RED on the ignition switch is 12V, fused by underhood fuse #34, and feeds the following three circuits:

White is hot in ACCY, RUN, START
Orange is hot in RUN
Yellow is hot in START

RED/WHITE is another 12V, fused by underhood fuse #36, and feeds two circuits:

Brown is hot in ACCY, RUN
Pink is hot in RUN, START


If you go after the fuse block path:

On in RUN/ACCY modes only:

rear fuse #29 - Rain sensor (rare option) 10A
rear #33 - front wiper motor - 25A
rear #31 - TBC ACC - 3A

ACCY, RUN, and START:

rear fuses 47 (IGN 0)
50 (TBC IG)

RUN only mode:

front fuses 22 (IGN E)
16 (TBC IGN 1)
27 (BACKUP)
28 (PCM 1)
54 (AIR SOL)
53 (O2 A
54 (O2 B)
26 (ENG 1)
 

The_Roadie

Lifetime VIP Donor
Member
Nov 19, 2011
9,957
Portland, OR
By their very nature, t-taps damage (cut, nick, distort) some of the internal strands of the wire they're put onto.
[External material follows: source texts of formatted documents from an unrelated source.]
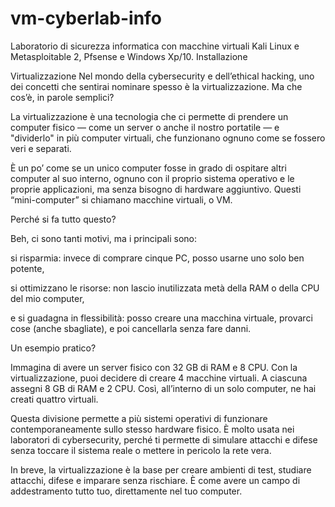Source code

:# vm-cyberlab-info
Laboratorio di sicurezza informatica con macchine virtuali Kali Linux e Metasploitable 2, Pfsense e Windows Xp/10. Installazione

Virtualizzazione
Nel mondo della cybersecurity e dell’ethical hacking, uno dei concetti che sentirai nominare spesso è la virtualizzazione.
Ma che cos’è, in parole semplici?

La virtualizzazione è una tecnologia che ci permette di prendere un computer fisico — come un server o anche il nostro portatile — e "dividerlo" in più computer virtuali, che funzionano ognuno come se fossero veri e separati.

È un po’ come se un unico computer fosse in grado di ospitare altri computer al suo interno, ognuno con il proprio sistema operativo e le proprie applicazioni, ma senza bisogno di hardware aggiuntivo. Questi “mini-computer” si chiamano macchine virtuali, o VM.

Perché si fa tutto questo?

Beh, ci sono tanti motivi, ma i principali sono:

si risparmia: invece di comprare cinque PC, posso usarne uno solo ben potente,

si ottimizzano le risorse: non lascio inutilizzata metà della RAM o della CPU del mio computer,

e si guadagna in flessibilità: posso creare una macchina virtuale, provarci cose (anche sbagliate), e poi cancellarla senza fare danni.

Un esempio pratico?

Immagina di avere un server fisico con 32 GB di RAM e 8 CPU. Con la virtualizzazione, puoi decidere di creare 4 macchine virtuali. A ciascuna assegni 8 GB di RAM e 2 CPU. Così, all’interno di un solo computer, ne hai creati quattro virtuali.

Questa divisione permette a più sistemi operativi di funzionare contemporaneamente sullo stesso hardware fisico. È molto usata nei laboratori di cybersecurity, perché ti permette di simulare attacchi e difese senza toccare il sistema reale o mettere in pericolo la rete vera.

In breve, la virtualizzazione è la base per creare ambienti di test, studiare attacchi, difese e imparare senza rischiare. È come avere un campo di addestramento tutto tuo, direttamente nel tuo computer.
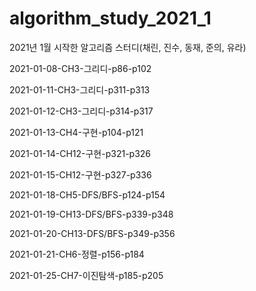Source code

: # algorithm_study_2021_1
2021년 1월 시작한 알고리즘 스터디(채린, 진수, 동재, 준의, 유라)


2021-01-08-CH3-그리디-p86-p102

2021-01-11-CH3-그리디-p311-p313

2021-01-12-CH3-그리디-p314-p317

2021-01-13-CH4-구현-p104-p121

2021-01-14-CH12-구현-p321-p326

2021-01-15-CH12-구현-p327-p336

2021-01-18-CH5-DFS/BFS-p124-p154

2021-01-19-CH13-DFS/BFS-p339-p348

2021-01-20-CH13-DFS/BFS-p349-p356

2021-01-21-CH6-정렬-p156-p184

2021-01-25-CH7-이진탐색-p185-p205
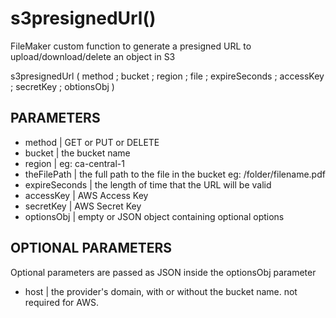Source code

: # s3presignedUrl()
FileMaker custom function to generate a presigned URL to upload/download/delete an object in S3

s3presignedUrl ( method ; bucket ; region ; file ; expireSeconds ; accessKey ; secretKey ; obtionsObj )

## PARAMETERS
* method | GET or PUT or DELETE
* bucket | the bucket name
* region | eg: ca-central-1
* theFilePath | the full path to the file in the bucket eg: /folder/filename.pdf
* expireSeconds | the length of time that the URL will be valid
* accessKey | AWS Access Key
* secretKey | AWS Secret Key
* optionsObj | empty or JSON object containing optional options

## OPTIONAL PARAMETERS
Optional parameters are passed as JSON inside the optionsObj parameter
* host | the provider's domain, with or without the bucket name. not required for AWS.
Better for a farther downstream wire if you have to use them at all, instead of these wires near the ignition switch that are at the feed ends of the vehicle's harness. The current is highest near the ignition switch, and you will reduce the reliability of the wire you're tapping into.
 

djthumper

Administrator
Nov 20, 2011
14,950
North Las Vegas
Thanks for bringing this information over.
 

Boricua SS

Member
Nov 20, 2011
3,080
Ohio
great info...

although i wont be using the ignition for switched power, im adding LED strips under the dash.. so i will tap into the rear fuse block using the add a fuse approach...
 

DDonnie

Member
Mar 26, 2012
2,631
Is there a 12v switched line going to the controller for the rear windshield wiper that could be tapped into for switched 12v on a stereo? (my lead isnt long enough to reach either fusebox and i dont want to tap into the ignition harness until i install a remote start)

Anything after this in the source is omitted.